Note: This post isn’t complete. I have this configuration working for myself, but the IPTables rules are taken from a very big script and may not be complete. Email me if you have a question or if you can explain this better. Anyway hopefully there is enough here to get you started.
OpenVPN provides two basic modes for remote client connections:
- Routing mode OpenVPN serves remote clients a different subnet of IP addresses.
- Bridging mode means that connecting clients get an IP address from the same range as the inside interface of the gateway box.
However in my experience configuring your firewall box with bridging can break other VPN solutions (IPSec). So you can, with a little IPTables magic make your routed OpenVPN remote clients appear as if they are on the same network as the internal clients even though they aren’t. So you get an OpenVPN setup in routing mode acting like it’s in bridge mode.

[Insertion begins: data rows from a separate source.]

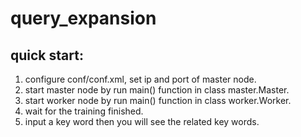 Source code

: # query_expansion
## quick start:  
1. configure conf/conf.xml, set ip and port of master node.  
2. start master node by run main() function in class master.Master.  
3. start worker node by run main() function in class worker.Worker.  
4. wait for the training finished.  
5. input a key word then you will see the related key words.  
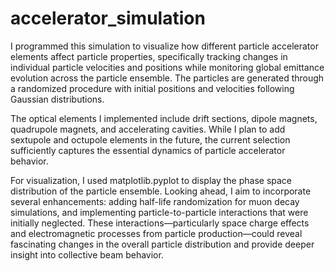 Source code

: # accelerator_simulation
I programmed this simulation to visualize how different particle accelerator elements affect particle properties, specifically tracking changes in individual particle velocities and positions while monitoring global emittance evolution across the particle ensemble. The particles are generated through a randomized procedure with initial positions and velocities following Gaussian distributions.

The optical elements I implemented include drift sections, dipole magnets, quadrupole magnets, and accelerating cavities. While I plan to add sextupole and octupole elements in the future, the current selection sufficiently captures the essential dynamics of particle accelerator behavior.

For visualization, I used matplotlib.pyplot to display the phase space distribution of the particle ensemble. Looking ahead, I aim to incorporate several enhancements: adding half-life randomization for muon decay simulations, and implementing particle-to-particle interactions that were initially neglected. These interactions—particularly space charge effects and electromagnetic processes from particle production—could reveal fascinating changes in the overall particle distribution and provide deeper insight into collective beam behavior.
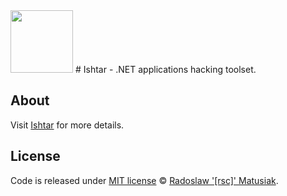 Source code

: <img src="https://github.com/rsc-dev/ishtar/blob/master/misc/ishtar.png" width="100">
# Ishtar - .NET applications hacking toolset.

## About ##
Visit [Ishtar](https://github.com/rsc-dev/ishtar/tree/master/Ishtar) for more details.

## License
Code is released under [MIT license](https://github.com/rsc-dev/ishtar/blob/master/LICENSE) © [Radoslaw '[rsc]' Matusiak](https://rm2084.blogspot.com/). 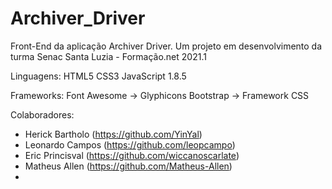 # Archiver_Driver
 Front-End da aplicação Archiver Driver.
 Um projeto em desenvolvimento da turma Senac Santa Luzia - Formação.net 2021.1

 Linguagens:
 HTML5
 CSS3
 JavaScript 1.8.5

 Frameworks:
 Font Awesome → Glyphicons
 Bootstrap → Framework CSS

 Colaboradores:
 - Herick Bartholo (https://github.com/YinYal)
 - Leonardo Campos (https://github.com/leopcampo)
 - Eric Princisval (https://github.com/wiccanoscarlate)
 - Matheus Allen   (https://github.com/Matheus-Allen)
 -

- The remote client is connecting to OpenVPN and is given an IP address
- The route to the internal LAN in server.conf is pushed to the client via the ‘push “route 10.2.0.0 255.255.255.0″‘ command.
- The remote client sends traffic down the OpenVPN tunnel and the traffic is routed toward the internal LAN
- just before remote client traffic exits eth0 IPTables re-writes the source address to the internal interface address so internal clients think the remote client is a local address.
- IPTables keeps track of the rewritten traffic and will rewrite it as needed on the return trip
Why would you want to do the above?
You want to tack an OpenVPN network onto your existing network but not tell all the subnets in your existing network about the tacked on OpenVPN subnet.